Someone mutters, "Yeah, OK."

"This afternoon, it'd better be right, or else you're going to choke. I'll have you put your respirator on, put you in a room, fill it full of shit and see if you know how to do the drills."

The afternoon gassing goes smoothly, unlike other sessions in which some participants, convinced that the smoke filling the shed is really poison, run choking and coughing into the nearby meadows, where bunnies nibble clover. But the ABC crew, hardy and experienced, marches out successful and only marginally worried.

"I feel like tomorrow I'm not going to feel too well," camerawoman Hartney confesses to Newland.

"Why?" he asks. "It's only smoke."

"Oh, you didn't gas us?" she asks jokingly.

"You think I'm going to gas you? What do you think that would do to all the rabbits around here?"

After a good laugh, Newland sums up the day's lesson: "You can't give a happy ending to this," he says soberly. "But look: If you can get this shit on in 10 seconds and get out in six hours, you'll be OK."

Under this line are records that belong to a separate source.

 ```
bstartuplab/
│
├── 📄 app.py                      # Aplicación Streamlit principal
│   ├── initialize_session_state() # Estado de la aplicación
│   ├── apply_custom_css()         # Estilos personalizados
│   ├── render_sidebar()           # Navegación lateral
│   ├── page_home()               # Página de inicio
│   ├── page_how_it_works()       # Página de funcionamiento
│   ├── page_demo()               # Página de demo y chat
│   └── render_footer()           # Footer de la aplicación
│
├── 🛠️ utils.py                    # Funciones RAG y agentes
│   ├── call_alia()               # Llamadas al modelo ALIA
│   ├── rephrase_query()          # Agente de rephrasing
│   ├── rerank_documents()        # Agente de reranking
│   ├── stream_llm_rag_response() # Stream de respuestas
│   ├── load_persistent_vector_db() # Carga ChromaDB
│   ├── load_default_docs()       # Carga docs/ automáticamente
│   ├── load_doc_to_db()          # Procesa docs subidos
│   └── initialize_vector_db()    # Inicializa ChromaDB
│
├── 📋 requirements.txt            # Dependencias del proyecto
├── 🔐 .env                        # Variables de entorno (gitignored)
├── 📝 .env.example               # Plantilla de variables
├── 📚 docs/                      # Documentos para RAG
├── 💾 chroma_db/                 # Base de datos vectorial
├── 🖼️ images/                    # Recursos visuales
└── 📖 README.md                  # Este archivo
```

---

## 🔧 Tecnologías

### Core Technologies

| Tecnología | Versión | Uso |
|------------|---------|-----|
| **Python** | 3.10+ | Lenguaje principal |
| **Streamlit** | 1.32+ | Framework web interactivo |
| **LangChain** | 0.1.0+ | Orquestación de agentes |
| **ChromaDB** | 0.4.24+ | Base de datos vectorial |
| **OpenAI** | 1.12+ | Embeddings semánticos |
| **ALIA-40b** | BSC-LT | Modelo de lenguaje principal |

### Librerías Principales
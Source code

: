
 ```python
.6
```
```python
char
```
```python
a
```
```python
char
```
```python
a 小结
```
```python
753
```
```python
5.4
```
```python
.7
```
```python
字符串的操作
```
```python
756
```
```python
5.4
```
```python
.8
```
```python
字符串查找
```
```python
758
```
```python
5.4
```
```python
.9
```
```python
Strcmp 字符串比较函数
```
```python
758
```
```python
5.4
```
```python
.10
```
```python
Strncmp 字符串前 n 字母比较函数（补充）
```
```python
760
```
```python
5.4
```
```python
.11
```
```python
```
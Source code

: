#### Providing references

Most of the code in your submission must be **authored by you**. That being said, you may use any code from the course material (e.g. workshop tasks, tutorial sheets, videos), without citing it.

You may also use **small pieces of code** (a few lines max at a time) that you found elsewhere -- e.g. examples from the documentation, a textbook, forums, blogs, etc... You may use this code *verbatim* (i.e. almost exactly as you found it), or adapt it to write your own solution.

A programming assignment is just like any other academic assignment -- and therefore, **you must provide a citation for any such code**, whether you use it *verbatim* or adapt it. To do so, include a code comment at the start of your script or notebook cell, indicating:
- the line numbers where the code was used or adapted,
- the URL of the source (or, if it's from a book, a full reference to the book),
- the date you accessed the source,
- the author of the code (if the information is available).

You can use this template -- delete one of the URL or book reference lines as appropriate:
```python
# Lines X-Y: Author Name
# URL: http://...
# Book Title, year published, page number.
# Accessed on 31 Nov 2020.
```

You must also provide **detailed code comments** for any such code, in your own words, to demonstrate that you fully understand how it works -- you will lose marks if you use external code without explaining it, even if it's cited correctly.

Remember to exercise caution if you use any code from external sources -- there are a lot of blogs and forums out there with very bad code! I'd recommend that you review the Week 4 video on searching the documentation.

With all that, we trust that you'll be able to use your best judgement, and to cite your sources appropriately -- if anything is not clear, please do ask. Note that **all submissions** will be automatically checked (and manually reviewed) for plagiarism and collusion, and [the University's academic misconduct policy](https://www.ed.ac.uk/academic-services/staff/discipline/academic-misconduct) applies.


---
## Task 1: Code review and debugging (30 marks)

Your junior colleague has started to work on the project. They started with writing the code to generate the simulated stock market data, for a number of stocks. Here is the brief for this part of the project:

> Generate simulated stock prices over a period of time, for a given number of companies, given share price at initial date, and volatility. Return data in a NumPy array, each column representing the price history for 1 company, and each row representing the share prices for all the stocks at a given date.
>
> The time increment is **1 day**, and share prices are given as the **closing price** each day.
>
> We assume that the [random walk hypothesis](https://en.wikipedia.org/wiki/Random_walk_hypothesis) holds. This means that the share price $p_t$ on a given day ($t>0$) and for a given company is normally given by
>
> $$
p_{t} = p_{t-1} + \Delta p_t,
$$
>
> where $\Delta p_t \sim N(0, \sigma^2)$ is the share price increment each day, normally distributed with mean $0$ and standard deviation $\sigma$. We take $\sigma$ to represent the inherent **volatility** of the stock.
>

The benefits of safety training cannot be overstated, proponents say. This summer, a BBC World Service reporter traveling in southern Somalia was stopped by armed gunmen. Having recently completed the Centurion course, the reporter remembered to control her breathing, make eye contact, think positive thoughts, avoid asking questions. "The course," she says, "helped save my life." After being detained briefly, she was released by the gunmen.

In the months following his stint at Heckfield Place, ABC's cameraman Mitchell says he thankfully hasn't had to rely on his chemical warfare training for survival. But his lessons in first aid have come in handy, he says. While covering wildlife conservation in Africa, he "encountered a great white shark, was attacked by a wild cheetah and a charging elephant, all in one week."

He is now working on a story about the capacity of various countries to wage chemical and biological warfare, so the chemical training course gave him useful background, he says. "You never know what you'll be exposed to. Most of us don't have a fear of being nuked. But it's nice to have the knowledge so we're in better stead to deal with it, should it happen."